Sys.setenv(tz = "America/Chicago")
options(tz = "America/Chicago")

This chunk imports data from GitHub, unzips each file, and then combines the JSONs into a data frame. It uses purrr to iterate over each file. It’s possible, though unwieldy, to download, unzip, and extract in one line.

# Importing data from the Trump Twitter Archive GitHub
tt.years <- 2017
tt.git <- "https://github.com/bpb27/trump_tweet_data_archive/raw/master/condensed_{y}.json.zip"

# Downloading files based on a vector of URLs
map(tt.years, ~ glue(tt.git, y = tt.years)) %>%
  flatten_chr() %>% unique() %>%
  map(., download.file(., basename(.), method = "libcurl"))

# Unzipping files and combining them in a data frame
dir(pattern = "*.zip", full.names = TRUE) %>%
  keep(~any(grepl("*.json", unzip(., list=TRUE)$Name))) %>%
  map_df(function(x) {
      temp <- tempdir()
      fromJSON(unzip(x, grep(x, "*.json"), exdir = temp)) %>%
        mutate(x, year = as.character(str_extract_all(x, "\\d+")))
  }) -> tt.df

# Cleaning up the downloaded .zip files
map(dir(pattern = "*.json.zip"), file.remove)

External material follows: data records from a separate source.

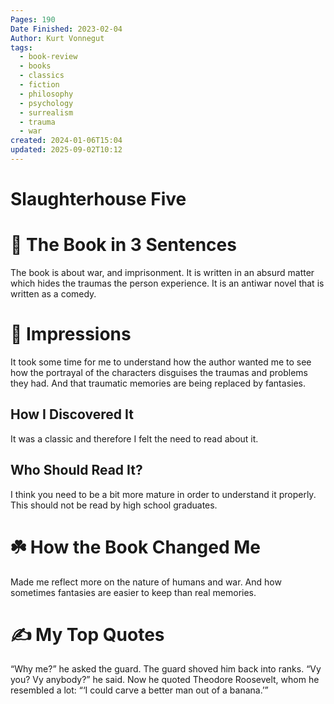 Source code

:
 ```yaml
---
Pages: 190
Date Finished: 2023-02-04
Author: Kurt Vonnegut
tags:
  - book-review
  - books
  - classics
  - fiction
  - philosophy
  - psychology
  - surrealism
  - trauma
  - war
created: 2024-01-06T15:04
updated: 2025-09-02T10:12
---
```

# Slaughterhouse Five


# 🚀 The Book in 3 Sentences
The book is about war, and imprisonment. It is written in an absurd matter which hides the traumas the person experience. It is an antiwar novel that is written as a comedy.

# 🎨 Impressions
It took some time for me to understand how the author wanted me to see how the portrayal of the characters disguises the traumas and problems they had. And that traumatic memories are being replaced by fantasies. 

## How I Discovered It
It was a classic and therefore I felt the need to read about it. 

## Who Should Read It?
I think you need to be a bit more mature in order to understand it properly. This should not be read by high school graduates. 

# ☘️ How the Book Changed Me
Made me reflect more on the nature of humans and war. And how sometimes fantasies are easier to keep than real memories. 

# ✍️ My Top  Quotes

“Why me?” he asked the guard. The guard shoved him back into ranks. “Vy you? Vy anybody?” he said.
Now he quoted Theodore Roosevelt, whom he resembled a lot: “‘I could carve a better man out of a banana.’”
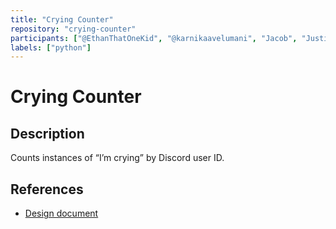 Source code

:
 ```yaml
---
title: "Crying Counter"
repository: "crying-counter"
participants: ["@EthanThatOneKid", "@karnikaavelumani", "Jacob", "Justin", "Vamsi"]
labels: ["python"]
---
```


# Crying Counter

## Description

Counts instances of “I’m crying” by Discord user ID.

## References

- [Design document](https://docs.google.com/document/d/1G3jYfibJuN2NPhCEEtuYVbyL_C04p8puD6ynT8I7Vy8/edit)
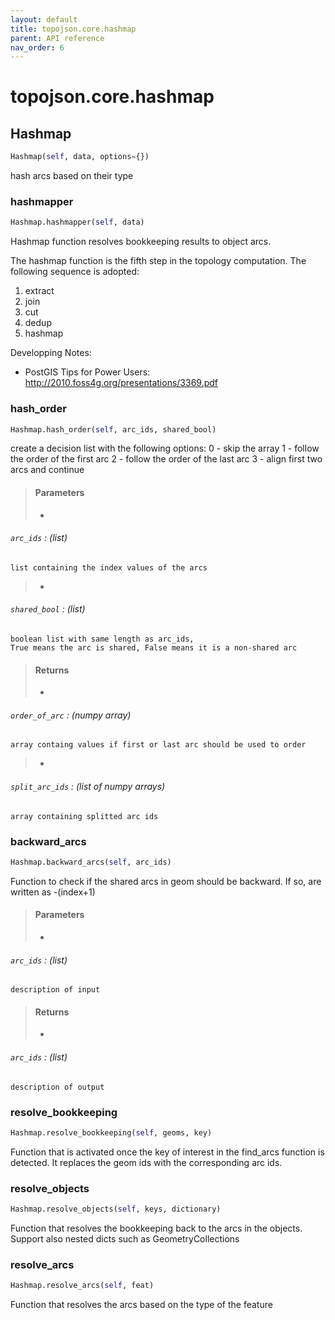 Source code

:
 ```yaml
---
layout: default
title: topojson.core.hashmap
parent: API reference
nav_order: 6
---
```



# topojson.core.hashmap

## Hashmap
```python
Hashmap(self, data, options={})
```

hash arcs based on their type

### hashmapper
```python
Hashmap.hashmapper(self, data)
```

Hashmap function resolves bookkeeping results to object arcs.

The hashmap function is the fifth step in the topology computation.
The following sequence is adopted:
1. extract
2. join
3. cut
4. dedup
5. hashmap

Developping Notes:
* PostGIS Tips for Power Users: http://2010.foss4g.org/presentations/3369.pdf

### hash_order
```python
Hashmap.hash_order(self, arc_ids, shared_bool)
```

create a decision list with the following options:
0 - skip the array
1 - follow the order of the first arc
2 - follow the order of the last arc
3 - align first two arcs and continue

>#### Parameters
> + 
###### `arc_ids` : (list)
    list containing the index values of the arcs
> + 
###### `shared_bool` : (list)
    boolean list with same length as arc_ids,
    True means the arc is shared, False means it is a non-shared arc

>#### Returns
> + 
###### `order_of_arc` : (numpy array)
    array containg values if first or last arc should be used to order
> + 
###### `split_arc_ids` : (list of numpy arrays)
    array containing splitted arc ids

### backward_arcs
```python
Hashmap.backward_arcs(self, arc_ids)
```

Function to check if the shared arcs in geom should be backward.
If so, are written as -(index+1)

>#### Parameters
> + 
###### `arc_ids` : (list)
    description of input

>#### Returns
> + 
###### `arc_ids` : (list)
    description of output

### resolve_bookkeeping
```python
Hashmap.resolve_bookkeeping(self, geoms, key)
```

Function that is activated once the key of interest in the find_arcs function
is detected. It replaces the geom ids with the corresponding arc ids.

### resolve_objects
```python
Hashmap.resolve_objects(self, keys, dictionary)
```

Function that resolves the bookkeeping back to the arcs in the objects.
Support also nested dicts such as GeometryCollections

### resolve_arcs
```python
Hashmap.resolve_arcs(self, feat)
```

Function that resolves the arcs based on the type of the feature



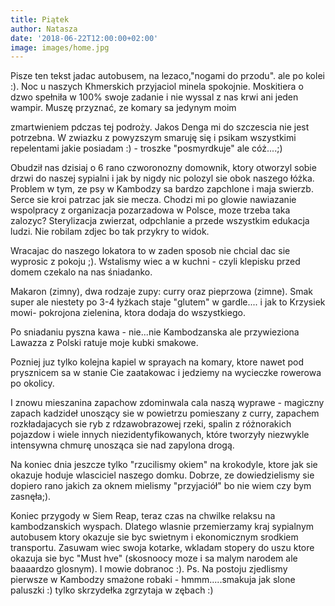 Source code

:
 ```yaml
---
title: Piątek
author: Natasza
date: '2018-06-22T12:00:00+02:00'
image: images/home.jpg
---
```

Pisze ten tekst jadac autobusem, na lezaco,"nogami do przodu". ale po kolei :). Noc u naszych Khmerskich przyjaciol minela spokojnie. Moskitiera o dzwo spełniła w 100% swoje zadanie i nie wyssal z nas krwi ani jeden wampir. Muszę przyznać, ze komary sa jedynym moim 

zmartwieniem pdczas tej podroży. Jakos Denga mi do szczescia nie jest potrzebna. W zwiazku z powyzszym smaruję się i psikam wszystkimi repelentami jakie posiadam :) - troszke "posmyrdkuje" ale cóż....;)

Obudził nas dzisiaj o 6 rano czworonozny domownik, ktory otworzyl sobie drzwi do naszej sypialni i jak by nigdy nic polozyl sie obok naszego łóżka. Problem w tym, ze psy w Kambodzy sa bardzo zapchlone i maja swierzb. Serce sie kroi patrzac jak sie mecza. Chodzi mi po glowie nawiazanie wspolpracy z organizacja pozarzadowa w Polsce, moze trzeba taka zalozyc? Sterylizacja zwierzat, odpchlanie a przede wszystkim edukacja ludzi. Nie robilam zdjec bo tak przykry to widok. 

Wracajac do naszego lokatora to w zaden sposob nie chcial dac sie wyprosic z pokoju ;). Wstalismy wiec a w kuchni - czyli klepisku przed domem czekalo na nas śniadanko. 

Makaron (zimny), dwa rodzaje  zupy: curry oraz pieprzowa (zimne). Smak super ale niestety po 3-4 łyżkach staje "glutem" w gardle.... i jak to Krzysiek mowi- pokrojona zielenina, ktora dodaja do wszystkiego.

Po sniadaniu pyszna kawa - nie...nie Kambodzanska ale przywieziona Lawazza z Polski ratuje moje kubki smakowe.

Pozniej juz tylko kolejna kapiel w sprayach na komary, ktore nawet pod prysznicem sa w stanie Cie zaatakowac i jedziemy na wycieczke rowerowa po okolicy.

I znowu mieszanina zapachow zdominwala cala naszą  wyprawe - magiczny zapach kadzideł unoszący sie w powietrzu pomieszany z curry, zapachem rozkładajacych sie ryb z rdzawobrazowej rzeki, spalin z różnorakich pojazdow i wiele innych niezidentyfikowanych, które tworzyły niezwykle intensywna chmurę unosząca sie nad zapylona drogą. 

Na koniec dnia jeszcze tylko "rzucilismy okiem" na krokodyle, ktore jak sie okazuje hoduje wlasciciel naszego domku. Dobrze, ze dowiedzielismy sie dopiero rano jakich za oknem mielismy "przyjaciół" bo nie wiem czy bym zasnęła;).

Koniec przygody w Siem Reap, teraz czas na chwilke relaksu na kambodzanskich wyspach. Dlatego wlasnie przemierzamy kraj sypialnym autobusem ktory okazuje sie byc swietnym i ekonomicznym srodkiem transportu. Zasuwam wiec swoja kotarke, wkladam stopery do uszu ktore okazuja sie byc "Must hve" (skosnoocy moze i sa malym narodem ale baaaardzo glosnym). I mowie dobranoc :). Ps. Na postoju zjedlismy pierwsze w Kambodzy smażone robaki - hmmm.....smakuja jak slone paluszki :) tylko skrzydełka zgrzytaja w zębach  :)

Working with timezones and dates in R is a huge pain, but lubridate fortunately makes things a bit easier. This chunk extracts the time and month from the created_at column of the JSONs and formats them as POSIXct objects for use with ggplot2.

# Converting the created_at time to POSIX and changing the timezone
tt.df$time <- as.POSIXct(
  tt.df$created_at,
  format = "%a %b %d %H:%M:%S",
  tz = "UTC")
tt.df$month <- format(
  tt.df$time,
  format = "%m")
tt.df$date <- as.POSIXct(
  paste(tt.df$year, tt.df$month, "01", sep = "/"),
  format = "%Y/%m/%d",
  tz = "UTC")
tt.df$time <- format(
  tt.df$time,
  format = "%H:%M:%S",
  tz = "America/New_York")
tt.df$time <- as.POSIXct(
  tt.df$time,
  format = "%H:%M:%S",
  tz = "UTC")
tt.df <- tt.df[!is.na(tt.df$time),]

This chunk provides various density functions using KernSmooth and MASS. The functions are used to calculate the relative density of tweets, which is the used as the color aesthetic in the plot.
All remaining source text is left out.